Programs directed more towards the latter objective have evidenced improvements in the acceptance and success rates of young college hopefuls. These organizations, including GEAR UP (Gaining Early Awareness and Readiness for Undergraduate Programs) and Project GRAD (Graduation Really Achieves Dreams), apart from promoting post-secondary attendance and completion, enable striving youths by providing scholarships, encouraging local partnerships between high schools and universities, and by offering social and academic support. Within a Bourdieuian framework, these efforts help students of low socioeconomic standing accrue more of the cultural and social capital befitting a future in academia. But growing concerns over institutional revisions, such as changes of the present nationwide core curriculum, are encumbering the abilities of these programs to precipitate a significant change (Martinez et al., n.d.).



Implications

While the aforementioned efforts, including the dismantling of admission and financial aid obstacles, the increase in need-based funding, and promoting the roles of outreach programs, are directed primarily towards achieving greater equity on college campuses, the consequences of promoting the educational advancement of low-income students will prove far more extensive. Consider, firstly, the correlation between college demographics, especially those of elite institutions, and the constitution of American society: essentially, there is no resemblance between one and the other. The selective admission policies of higher academia, which value wealth over aptitude, have created a disillusioned student populace, wherein diversity is almost non-existent (Marx, 2011).

The graduates of these universities will then find themselves immersed into a world in which their limited cultural perspectives and exposure will greatly restrict the possible impact of their actions on the future of this nation. However, if college admissions processes were to favor the capable minds of lower socioeconomic standing, then higher education would experience undoubted betterment. Attestation to the benefits of such a reciprocal relationship can be found in the reforms enacted by Anthony Marx, former president of Amherst College. By admitting persons of varied backgrounds and experiences, his institution witnessed an increase in learning standards, a more favorable campus atmosphere, and greater financial support by the college’s alumni (Marx, 2011).

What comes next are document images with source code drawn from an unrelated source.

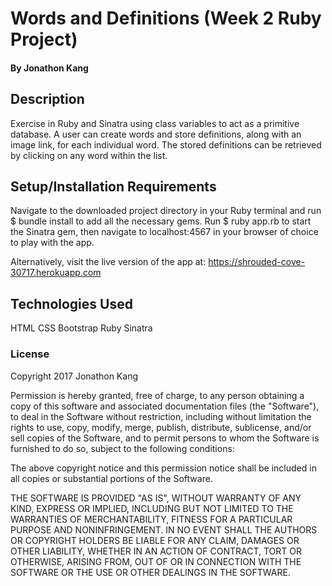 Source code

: # Words and Definitions (Week 2 Ruby Project)

#### By Jonathon Kang

## Description

Exercise in Ruby and Sinatra using class variables to act as a primitive database. A user can create words and store definitions, along with an image link, for each individual word. The stored definitions can be retrieved by clicking on any word within the list.

## Setup/Installation Requirements

Navigate to the downloaded project directory in your Ruby terminal and run $ bundle install to add all the necessary gems. Run $ ruby app.rb to start the Sinatra gem, then navigate to localhost:4567 in your browser of choice to play with the app.

Alternatively, visit the live version of the app at:
https://shrouded-cove-30717.herokuapp.com

## Technologies Used

HTML
CSS
Bootstrap
Ruby
Sinatra

### License

Copyright 2017 Jonathon Kang

Permission is hereby granted, free of charge, to any person obtaining a copy of this software and associated documentation files (the "Software"), to deal in the Software without restriction, including without limitation the rights to use, copy, modify, merge, publish, distribute, sublicense, and/or sell copies of the Software, and to permit persons to whom the Software is furnished to do so, subject to the following conditions:

The above copyright notice and this permission notice shall be included in all copies or substantial portions of the Software.

THE SOFTWARE IS PROVIDED "AS IS", WITHOUT WARRANTY OF ANY KIND, EXPRESS OR IMPLIED, INCLUDING BUT NOT LIMITED TO THE WARRANTIES OF MERCHANTABILITY, FITNESS FOR A PARTICULAR PURPOSE AND NONINFRINGEMENT. IN NO EVENT SHALL THE AUTHORS OR COPYRIGHT HOLDERS BE LIABLE FOR ANY CLAIM, DAMAGES OR OTHER LIABILITY, WHETHER IN AN ACTION OF CONTRACT, TORT OR OTHERWISE, ARISING FROM, OUT OF OR IN CONNECTION WITH THE SOFTWARE OR THE USE OR OTHER DEALINGS IN THE SOFTWARE.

Finally, the advantages of implementing nondiscriminatory admission practices would extend outside the microcosm of the college campus. The selectivity once exhibited by so many influential universities is no longer a mark of excellence among post-secondary institutions. Instead, it reveals the outdated practices of equating affluence to talent. But, by providing a more diverse populace with means of obtaining a college education, students, regardless of economic standing, would have the chance of upward social mobility. Said mobility would undermine the structured opportunities of a stratified nation and allow society to become more reflective of its whole.


Copyright Lilith Eden 2012. All rights reserved.

References for Further Reading

The college keys compact. (2007). The College Board.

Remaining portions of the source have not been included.